Say there is a file too big to be put to memory. How can I get a random line from it? Thanks.
Update: I want to the probabilities of getting each line to be equal.
Here's a solution. Take a look at the choose() method which does the real thing (the main() method repeatedly exercises choose(), to show that the distribution is indeed quite uniform).

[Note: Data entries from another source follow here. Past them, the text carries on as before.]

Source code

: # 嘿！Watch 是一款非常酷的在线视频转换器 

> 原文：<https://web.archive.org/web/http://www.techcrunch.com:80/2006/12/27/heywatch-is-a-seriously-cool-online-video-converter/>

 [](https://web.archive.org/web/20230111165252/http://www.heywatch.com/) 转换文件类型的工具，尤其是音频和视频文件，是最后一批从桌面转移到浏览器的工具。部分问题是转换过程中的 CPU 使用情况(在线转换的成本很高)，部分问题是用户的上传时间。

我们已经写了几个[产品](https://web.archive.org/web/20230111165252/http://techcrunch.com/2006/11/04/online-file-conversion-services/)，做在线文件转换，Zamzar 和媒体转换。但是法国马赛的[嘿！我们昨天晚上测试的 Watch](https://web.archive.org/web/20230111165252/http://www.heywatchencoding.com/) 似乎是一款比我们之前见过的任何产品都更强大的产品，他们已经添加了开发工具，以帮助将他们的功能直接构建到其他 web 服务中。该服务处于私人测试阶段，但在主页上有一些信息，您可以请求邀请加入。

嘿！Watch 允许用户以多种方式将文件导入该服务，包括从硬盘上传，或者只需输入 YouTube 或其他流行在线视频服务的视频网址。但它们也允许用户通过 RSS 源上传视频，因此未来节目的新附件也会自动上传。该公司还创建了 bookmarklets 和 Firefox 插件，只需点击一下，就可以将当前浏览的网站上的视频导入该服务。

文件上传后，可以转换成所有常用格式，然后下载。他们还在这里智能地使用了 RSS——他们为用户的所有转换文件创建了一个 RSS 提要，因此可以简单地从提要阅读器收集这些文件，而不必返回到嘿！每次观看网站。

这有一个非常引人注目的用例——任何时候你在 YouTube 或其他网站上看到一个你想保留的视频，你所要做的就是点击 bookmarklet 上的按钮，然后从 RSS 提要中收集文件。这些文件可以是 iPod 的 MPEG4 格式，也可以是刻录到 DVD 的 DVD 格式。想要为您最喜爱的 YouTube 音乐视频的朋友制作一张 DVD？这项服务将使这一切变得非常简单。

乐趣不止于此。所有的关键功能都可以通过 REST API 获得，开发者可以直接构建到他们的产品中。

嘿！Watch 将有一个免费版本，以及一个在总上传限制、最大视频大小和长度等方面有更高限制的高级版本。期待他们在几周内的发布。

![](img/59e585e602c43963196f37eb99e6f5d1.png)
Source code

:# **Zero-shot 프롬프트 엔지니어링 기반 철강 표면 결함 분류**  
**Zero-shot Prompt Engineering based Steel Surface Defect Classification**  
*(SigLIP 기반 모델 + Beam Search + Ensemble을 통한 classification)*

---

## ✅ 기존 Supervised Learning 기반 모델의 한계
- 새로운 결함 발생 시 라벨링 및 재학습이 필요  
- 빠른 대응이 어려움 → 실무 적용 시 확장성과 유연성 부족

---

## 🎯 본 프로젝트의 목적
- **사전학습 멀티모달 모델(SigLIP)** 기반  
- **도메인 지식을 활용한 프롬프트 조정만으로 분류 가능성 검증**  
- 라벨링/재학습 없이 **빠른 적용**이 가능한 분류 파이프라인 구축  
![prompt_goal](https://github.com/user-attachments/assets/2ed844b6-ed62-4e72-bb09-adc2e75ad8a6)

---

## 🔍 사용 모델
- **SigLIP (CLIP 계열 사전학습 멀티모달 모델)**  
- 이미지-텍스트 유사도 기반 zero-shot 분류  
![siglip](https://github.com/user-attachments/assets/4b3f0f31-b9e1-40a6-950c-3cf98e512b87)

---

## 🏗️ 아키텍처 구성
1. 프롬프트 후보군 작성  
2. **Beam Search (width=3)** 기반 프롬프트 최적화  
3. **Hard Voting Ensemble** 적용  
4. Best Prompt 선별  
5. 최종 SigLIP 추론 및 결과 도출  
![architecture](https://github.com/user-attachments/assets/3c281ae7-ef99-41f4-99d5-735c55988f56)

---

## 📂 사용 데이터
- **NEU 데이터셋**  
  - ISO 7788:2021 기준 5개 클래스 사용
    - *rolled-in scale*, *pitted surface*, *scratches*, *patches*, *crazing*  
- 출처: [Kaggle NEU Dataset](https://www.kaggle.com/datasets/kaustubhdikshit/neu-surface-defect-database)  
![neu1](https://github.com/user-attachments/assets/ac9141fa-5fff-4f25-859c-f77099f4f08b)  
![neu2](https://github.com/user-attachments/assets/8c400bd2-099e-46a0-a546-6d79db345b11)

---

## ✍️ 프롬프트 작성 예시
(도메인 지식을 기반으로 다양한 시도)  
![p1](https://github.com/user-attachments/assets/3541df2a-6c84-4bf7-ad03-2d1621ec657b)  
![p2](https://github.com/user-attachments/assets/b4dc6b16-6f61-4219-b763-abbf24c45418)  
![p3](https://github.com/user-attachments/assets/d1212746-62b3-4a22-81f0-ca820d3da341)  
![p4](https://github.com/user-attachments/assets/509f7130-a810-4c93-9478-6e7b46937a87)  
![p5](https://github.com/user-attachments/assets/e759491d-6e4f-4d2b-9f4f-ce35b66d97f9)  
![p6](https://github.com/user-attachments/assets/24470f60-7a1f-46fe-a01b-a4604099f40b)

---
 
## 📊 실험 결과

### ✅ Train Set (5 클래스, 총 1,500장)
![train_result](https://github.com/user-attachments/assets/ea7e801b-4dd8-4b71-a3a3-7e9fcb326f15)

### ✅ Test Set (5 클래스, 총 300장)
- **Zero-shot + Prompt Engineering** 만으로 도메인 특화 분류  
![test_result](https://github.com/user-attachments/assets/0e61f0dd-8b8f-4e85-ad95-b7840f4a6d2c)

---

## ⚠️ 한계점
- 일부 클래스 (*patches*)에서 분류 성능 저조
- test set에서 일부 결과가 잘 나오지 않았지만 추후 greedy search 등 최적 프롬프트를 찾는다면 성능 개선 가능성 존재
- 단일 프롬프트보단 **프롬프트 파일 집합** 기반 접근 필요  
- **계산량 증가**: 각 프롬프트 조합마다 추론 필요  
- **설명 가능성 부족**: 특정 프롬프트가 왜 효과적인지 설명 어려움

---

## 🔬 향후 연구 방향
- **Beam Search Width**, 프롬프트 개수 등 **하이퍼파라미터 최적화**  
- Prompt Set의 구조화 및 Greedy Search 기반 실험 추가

The idea is simple: when you read the first line it has a 100% chance of being chosen as the result. When you read the 2nd line it has a 50% chance of replacing the first line as the result. When you read the 3rd line it has a 33% chance of becoming the result. The fourth line has a 25%, and so on....
import java.io.*;
import java.util.*;
public class B {
public static void main(String[] args) throws FileNotFoundException {
Map<String,Integer> map = new HashMap<String,Integer>();
for(int i = 0; i < 1000; ++i)
{
String s = choose(new File("g:/temp/a.txt"));
if(!map.containsKey(s))
map.put(s, 0);
map.put(s, map.get(s) + 1);
}
System.out.println(map);
}
public static String choose(File f) throws FileNotFoundException
{
String result = null;
Random rand = new Random();
int n = 0;
for(Scanner sc = new Scanner(f); sc.hasNext(); )
{
++n;
String line = sc.nextLine();
if(rand.nextInt(n) == 0)
result = line;
}
return result;
}
}